• ABOUT THIS TASK
Each entry that follows is to be copied exactly, minus any pictures.

• EXTRACTED MATERIAL
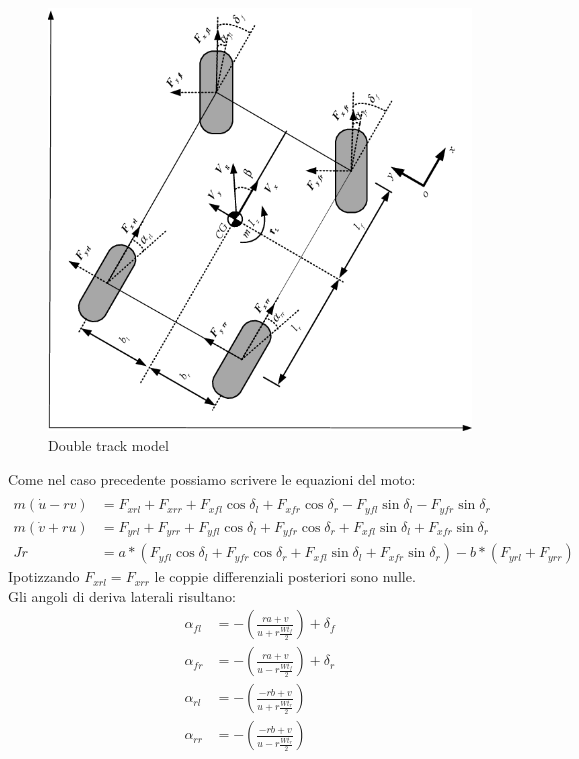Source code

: \begin{figure}[ht]
    \centering
    \includegraphics[scale=0.4]{Immagini/Lateral dynamics/Double-track-model-of-vehicle-lateral-dynamics.png}
    \caption{Double track model}
    \label{fig:Double track model}
\end{figure}
Come nel caso precedente possiamo scrivere le equazioni del moto: 
\begin{align}
\nonumber\\
m(\dot u- rv) & = F_{xrl} + F_{xrr} + F_{xfl} \cos \delta_l + F_{xfr} \cos \delta_r -F_{yfl} \sin \delta_l -F_{yfr} \sin \delta_r\\
m(\dot v+ ru) & = F_{yrl} + F_{yrr} + F_{yfl} \cos \delta_l + F_{yfr} \cos \delta_r +F_{xfl} \sin \delta_l +F_{xfr} \sin \delta_r\\
J\dot r & = a*(F_{yfl} \cos \delta_l + F_{yfr} \cos \delta_r +F_{xfl} \sin \delta_l +F_{xfr} \sin \delta_r)-b*(F_{yrl} + F_{yrr})
\end{align}
Ipotizzando $F_{xrl}=F_{xrr}$ le coppie differenziali posteriori sono nulle.\\
Gli angoli di deriva laterali risultano:\\
\begin{align}
\alpha_{fl} & = - (\frac{ra+v}{u+r\frac{Wt_{f}}{2}}) + \delta_f\\
\alpha_{fr} & = - (\frac{ra+v}{u-r\frac{Wt_{f}}{2}}) + \delta_r\\
\alpha_{rl} & = - (\frac{-rb+v}{u+r\frac{Wt_{r}}{2}})\\
\alpha_{rr} & = - (\frac{-rb+v}{u-r\frac{Wt_{r}}{2}})
\end{align}



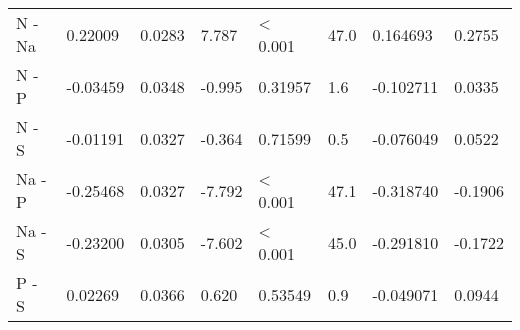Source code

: \begin{tabular}[t]{llllllll}
N - Na & 0.22009 & 0.0283 & 7.787 & < 0.001 & 47.0 & 0.164693 & 0.2755\\
N - P & -0.03459 & 0.0348 & -0.995 & 0.31957 & 1.6 & -0.102711 & 0.0335\\
N - S & -0.01191 & 0.0327 & -0.364 & 0.71599 & 0.5 & -0.076049 & 0.0522\\
Na - P & -0.25468 & 0.0327 & -7.792 & < 0.001 & 47.1 & -0.318740 & -0.1906\\
Na - S & -0.23200 & 0.0305 & -7.602 & < 0.001 & 45.0 & -0.291810 & -0.1722\\
P - S & 0.02269 & 0.0366 & 0.620 & 0.53549 & 0.9 & -0.049071 & 0.0944\\
\bottomrule
\end{tabular}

• ANSWER TO THE EXERCISE
Source code

: \begin{figure}[ht]
    \centering
    \includegraphics[scale=0.4]{Immagini/Lateral dynamics/Double-track-model-of-vehicle-lateral-dynamics.png}
    \caption{Double track model}
    \label{fig:Double track model}
\end{figure}
Come nel caso precedente possiamo scrivere le equazioni del moto: 
\begin{align}
\nonumber\\
m(\dot u- rv) & = F_{xrl} + F_{xrr} + F_{xfl} \cos \delta_l + F_{xfr} \cos \delta_r -F_{yfl} \sin \delta_l -F_{yfr} \sin \delta_r\\
m(\dot v+ ru) & = F_{yrl} + F_{yrr} + F_{yfl} \cos \delta_l + F_{yfr} \cos \delta_r +F_{xfl} \sin \delta_l +F_{xfr} \sin \delta_r\\
J\dot r & = a*(F_{yfl} \cos \delta_l + F_{yfr} \cos \delta_r +F_{xfl} \sin \delta_l +F_{xfr} \sin \delta_r)-b*(F_{yrl} + F_{yrr})
\end{align}
Ipotizzando $F_{xrl}=F_{xrr}$ le coppie differenziali posteriori sono nulle.\\
Gli angoli di deriva laterali risultano:\\
\begin{align}
\alpha_{fl} & = - (\frac{ra+v}{u+r\frac{Wt_{f}}{2}}) + \delta_f\\
\alpha_{fr} & = - (\frac{ra+v}{u-r\frac{Wt_{f}}{2}}) + \delta_r\\
\alpha_{rl} & = - (\frac{-rb+v}{u+r\frac{Wt_{r}}{2}})\\
\alpha_{rr} & = - (\frac{-rb+v}{u-r\frac{Wt_{r}}{2}})
\end{align}



Source code

: \begin{tabular}[t]{llllllll}
N - Na & 0.22009 & 0.0283 & 7.787 & < 0.001 & 47.0 & 0.164693 & 0.2755\\
N - P & -0.03459 & 0.0348 & -0.995 & 0.31957 & 1.6 & -0.102711 & 0.0335\\
N - S & -0.01191 & 0.0327 & -0.364 & 0.71599 & 0.5 & -0.076049 & 0.0522\\
Na - P & -0.25468 & 0.0327 & -7.792 & < 0.001 & 47.1 & -0.318740 & -0.1906\\
Na - S & -0.23200 & 0.0305 & -7.602 & < 0.001 & 45.0 & -0.291810 & -0.1722\\
P - S & 0.02269 & 0.0366 & 0.620 & 0.53549 & 0.9 & -0.049071 & 0.0944\\
\bottomrule
\end{tabular}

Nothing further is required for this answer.